BATANGHARI, JAMBI-HARIMAUSANGKILAN,COM,-Satuan Lalu Lintas (Satlantas) Polres Batanghari bergerak cepat merespons keresahan masyarakat dengan mengamankan lima unit truk tronton angkutan batubara di kawasan Kilangan, Kabupaten Batanghari. Penindakan tegas ini membuktikan komitmen kepolisian di lapangan, sekaligus menjawab desakan publik agar penanganan angkutan barang tak sekadar berhenti pada penilangan administratif denda BRIVA, melainkan menyasar pelanggaran berat Over Dimension Over Load (ODOL) hingga pemeriksaan legalitas izin tambang.
Penindakan berawal dari laporan warga yang mengeluhkan keberadaan truk bermuatan besar terparkir di area salah satu rumah makan di kawasan Kilangan. Posisi kendaraan berukuran raksasa tersebut dinilai memakan badan jalan dan berpotensi memicu kemacetan serta kecelakaan lalu lintas di titik singgah masyarakat.
Menanggapi aduan tersebut, personel Satlantas Polres Batanghari langsung mendatangi lokasi untuk melakukan pemeriksaan kelengkapan surat-surat, kelayakan kendaraan, serta kesesuaian operasional. Kendaraan tronton tersebut kini diamankan di Mapolres Batanghari untuk proses hukum lanjutan.
Penegakan Hukum ODOL: Dari Sanksi Tilang Hingga Ancaman Pidana
Langkah tegas Satlantas Polres Batanghari ini mendapat sorotan luas dari masyarakat. Warga menekankan pentingnya penindakan yang mengacu pada Undang-Undang No. 22 Tahun 2009 tentang Lalu Lintas dan Angkutan Jalan (UU LLAJ), di mana penanganan pelanggaran Over Dimension dan Over Load memiliki konsekuensi hukum yang amat berbeda:
Pelanggaran Muatan Berlebih (Overloading) Pasal 307 UU LLAJ
Kategori ini tergolong pelanggaran lalu lintas dengan ancaman pidana kurungan paling lama 2 bulan atau denda maksimal Rp500.000. Selain sanksi denda, penindakan di lapangan diwajibkan berupa pemindahan atau pembongkaran muatan berlebih hingga sesuai kapasitas standar sebelum kendaraan diizinkan melintas kembali.
Pelanggaran Dimensi Kendaraan (Over Dimension) Pasal 277 UU LLAJ
Ubah bentuk atau modifikasi karoseri kendaraan yang tidak sesuai standar pabrik tanpa uji tipe resmi dikategorikan sebagai kejahatan lalu lintas.

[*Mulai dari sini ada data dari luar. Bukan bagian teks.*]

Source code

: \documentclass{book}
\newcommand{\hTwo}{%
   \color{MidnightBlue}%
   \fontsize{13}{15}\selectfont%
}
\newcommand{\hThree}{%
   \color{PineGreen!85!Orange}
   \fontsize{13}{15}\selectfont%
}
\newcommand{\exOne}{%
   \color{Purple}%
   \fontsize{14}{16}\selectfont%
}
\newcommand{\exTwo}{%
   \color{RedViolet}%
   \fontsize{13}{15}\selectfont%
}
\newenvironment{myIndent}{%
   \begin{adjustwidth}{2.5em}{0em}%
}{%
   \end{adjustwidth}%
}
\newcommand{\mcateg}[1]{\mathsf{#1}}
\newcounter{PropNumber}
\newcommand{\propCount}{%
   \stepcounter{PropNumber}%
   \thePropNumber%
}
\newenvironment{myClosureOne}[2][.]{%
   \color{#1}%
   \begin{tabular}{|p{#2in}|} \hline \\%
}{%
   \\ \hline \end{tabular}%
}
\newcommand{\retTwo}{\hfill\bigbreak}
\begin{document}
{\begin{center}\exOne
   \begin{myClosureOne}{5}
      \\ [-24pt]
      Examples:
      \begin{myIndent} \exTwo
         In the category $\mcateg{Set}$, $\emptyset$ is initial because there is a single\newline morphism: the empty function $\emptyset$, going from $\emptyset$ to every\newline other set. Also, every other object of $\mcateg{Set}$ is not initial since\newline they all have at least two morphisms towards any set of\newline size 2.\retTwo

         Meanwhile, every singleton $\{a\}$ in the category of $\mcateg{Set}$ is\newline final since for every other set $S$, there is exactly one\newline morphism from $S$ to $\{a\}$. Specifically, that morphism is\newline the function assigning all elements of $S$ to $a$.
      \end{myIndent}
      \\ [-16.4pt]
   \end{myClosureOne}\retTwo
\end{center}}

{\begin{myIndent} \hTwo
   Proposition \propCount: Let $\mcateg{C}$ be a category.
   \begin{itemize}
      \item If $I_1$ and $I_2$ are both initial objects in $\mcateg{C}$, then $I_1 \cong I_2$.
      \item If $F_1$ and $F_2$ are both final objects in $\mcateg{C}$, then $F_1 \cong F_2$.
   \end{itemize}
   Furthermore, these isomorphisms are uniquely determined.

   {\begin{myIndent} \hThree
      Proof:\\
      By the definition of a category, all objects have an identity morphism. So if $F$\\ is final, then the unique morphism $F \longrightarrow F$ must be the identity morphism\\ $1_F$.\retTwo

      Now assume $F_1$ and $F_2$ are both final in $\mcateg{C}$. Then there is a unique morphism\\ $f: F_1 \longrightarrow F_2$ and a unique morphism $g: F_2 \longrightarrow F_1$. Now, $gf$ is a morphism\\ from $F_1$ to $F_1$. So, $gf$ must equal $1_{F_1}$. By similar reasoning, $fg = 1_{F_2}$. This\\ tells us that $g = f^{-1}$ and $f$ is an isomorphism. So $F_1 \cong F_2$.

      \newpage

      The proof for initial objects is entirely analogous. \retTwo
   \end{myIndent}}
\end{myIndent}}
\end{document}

Sanksinya jauh lebih berat, yakni ancaman pidana penjara paling lama 1 tahun atau denda paling banyak Rp24 juta. Atas pelanggaran ini, Satlantas berwenang penuh menyita kendaraan sebagai barang bukti dan melimpahkan perkaranya hingga ke meja hijau.
Sejalan dengan arahan Korlantas Polri, penindakan truk ODOL ditargetkan tidak hanya menyasar para sopir di jalan raya, tetapi juga menyasar pengusaha angkutan (owner) serta pihak karoseri yang sengaja merubah dimensi truk demi meraup keuntungan berlebih tanpa memedulikan keselamatan jalan raya.
Minta APH Periksa Legalitas dan RKAB
Selain penindakan ODOL, masyarakat turut meminta Aparat Penegak Hukum (APH) Polres Batanghari untuk melakukan pemeriksaan menyeluruh terhadap legalitas muatan batubara yang diangkut. Warga mendesak kepolisian memeriksa dokumen Rencana Kerja dan Anggaran Biaya (RKAB) dari perusahaan tambang asal, yang diduga kuat tidak memiliki izin resmi atau beroperasi di luar ketentuan prevailing legalities.
Langkah ini dinilai krusial untuk memberantas praktik pengangkutan hasil tambang ilegal yang berkontribusi langsung pada kerusakan infrastruktur jalan publik dan merugikan negara.
Komitmen Ketertiban dan Keselamatan Bersama
Pihak kepolisian mengapresiasi keaktifan masyarakat Batanghari dalam melaporkan potensi gangguan keselamatan jalan. Kepolisian kembali mengingatkan para pemilik pengusaha angkutan, pemodal, dan pengemudi kendaraan berat untuk menaati aturan mengenai batas muatan, kelayakan kendaraan, jam operasional, serta lokasi parkir yang sah.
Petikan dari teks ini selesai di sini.